Plain-text document sources:
------------------------
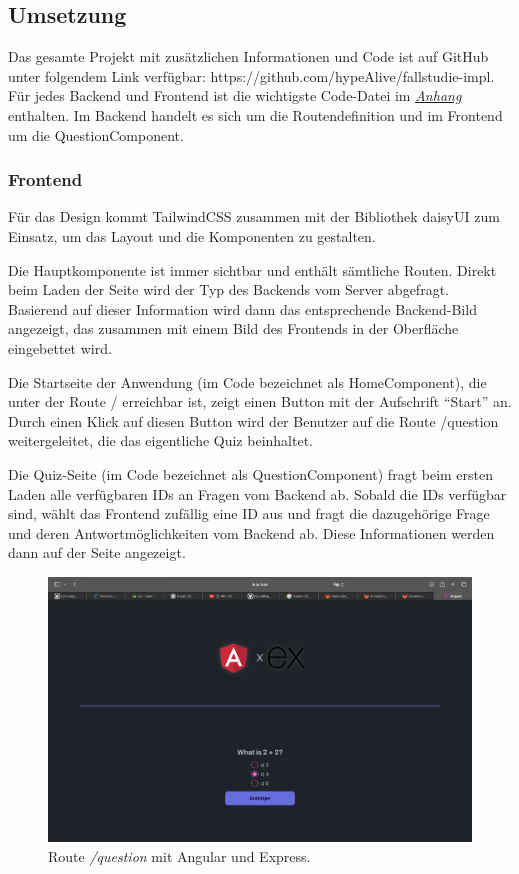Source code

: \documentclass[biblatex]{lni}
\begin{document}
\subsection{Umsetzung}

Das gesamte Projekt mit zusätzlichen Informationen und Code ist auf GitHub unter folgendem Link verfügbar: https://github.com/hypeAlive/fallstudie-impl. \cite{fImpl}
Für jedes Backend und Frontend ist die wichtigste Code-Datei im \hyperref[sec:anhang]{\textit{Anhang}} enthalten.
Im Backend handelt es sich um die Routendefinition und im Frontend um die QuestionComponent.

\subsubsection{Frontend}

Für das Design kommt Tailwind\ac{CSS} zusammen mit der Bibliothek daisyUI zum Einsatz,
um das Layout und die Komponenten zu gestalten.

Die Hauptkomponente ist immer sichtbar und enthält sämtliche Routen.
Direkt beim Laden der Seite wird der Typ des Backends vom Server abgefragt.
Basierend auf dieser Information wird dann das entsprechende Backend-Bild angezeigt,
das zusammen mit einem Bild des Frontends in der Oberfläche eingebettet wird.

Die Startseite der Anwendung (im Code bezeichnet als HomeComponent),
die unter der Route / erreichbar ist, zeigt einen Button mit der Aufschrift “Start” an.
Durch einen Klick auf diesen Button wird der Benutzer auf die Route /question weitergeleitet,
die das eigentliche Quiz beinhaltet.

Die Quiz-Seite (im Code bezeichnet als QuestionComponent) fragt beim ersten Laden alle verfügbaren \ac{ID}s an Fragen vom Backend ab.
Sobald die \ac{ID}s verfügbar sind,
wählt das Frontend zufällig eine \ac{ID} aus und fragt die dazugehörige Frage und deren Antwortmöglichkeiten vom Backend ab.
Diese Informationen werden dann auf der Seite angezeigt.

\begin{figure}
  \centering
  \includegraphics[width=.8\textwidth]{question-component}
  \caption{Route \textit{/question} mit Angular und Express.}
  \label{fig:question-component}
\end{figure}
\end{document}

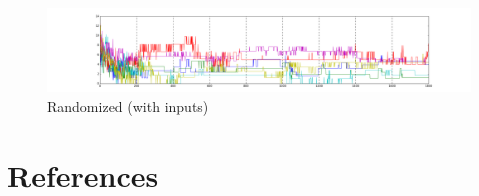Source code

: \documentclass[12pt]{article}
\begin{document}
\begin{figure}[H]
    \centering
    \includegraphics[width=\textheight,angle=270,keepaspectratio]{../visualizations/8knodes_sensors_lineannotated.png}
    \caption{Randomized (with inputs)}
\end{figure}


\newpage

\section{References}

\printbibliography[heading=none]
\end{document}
------------------------
• [DIRECTIONS FOR THIS TASK]
Transcribe all the data word for word; the images stay out.

• [WORKED SOLUTION]
Source code

: \documentclass[biblatex]{lni}
\begin{document}
\subsection{Umsetzung}

Das gesamte Projekt mit zusätzlichen Informationen und Code ist auf GitHub unter folgendem Link verfügbar: https://github.com/hypeAlive/fallstudie-impl. \cite{fImpl}
Für jedes Backend und Frontend ist die wichtigste Code-Datei im \hyperref[sec:anhang]{\textit{Anhang}} enthalten.
Im Backend handelt es sich um die Routendefinition und im Frontend um die QuestionComponent.

\subsubsection{Frontend}

Für das Design kommt Tailwind\ac{CSS} zusammen mit der Bibliothek daisyUI zum Einsatz,
um das Layout und die Komponenten zu gestalten.

Die Hauptkomponente ist immer sichtbar und enthält sämtliche Routen.
Direkt beim Laden der Seite wird der Typ des Backends vom Server abgefragt.
Basierend auf dieser Information wird dann das entsprechende Backend-Bild angezeigt,
das zusammen mit einem Bild des Frontends in der Oberfläche eingebettet wird.

Die Startseite der Anwendung (im Code bezeichnet als HomeComponent),
die unter der Route / erreichbar ist, zeigt einen Button mit der Aufschrift “Start” an.
Durch einen Klick auf diesen Button wird der Benutzer auf die Route /question weitergeleitet,
die das eigentliche Quiz beinhaltet.

Die Quiz-Seite (im Code bezeichnet als QuestionComponent) fragt beim ersten Laden alle verfügbaren \ac{ID}s an Fragen vom Backend ab.
Sobald die \ac{ID}s verfügbar sind,
wählt das Frontend zufällig eine \ac{ID} aus und fragt die dazugehörige Frage und deren Antwortmöglichkeiten vom Backend ab.
Diese Informationen werden dann auf der Seite angezeigt.

\begin{figure}
  \centering
  \includegraphics[width=.8\textwidth]{question-component}
  \caption{Route \textit{/question} mit Angular und Express.}
  \label{fig:question-component}
\end{figure}
\end{document}

Source code

: \documentclass[12pt]{article}
\begin{document}
\begin{figure}[H]
    \centering
    \includegraphics[width=\textheight,angle=270,keepaspectratio]{../visualizations/8knodes_sensors_lineannotated.png}
    \caption{Randomized (with inputs)}
\end{figure}


\newpage

\section{References}

\printbibliography[heading=none]
\end{document}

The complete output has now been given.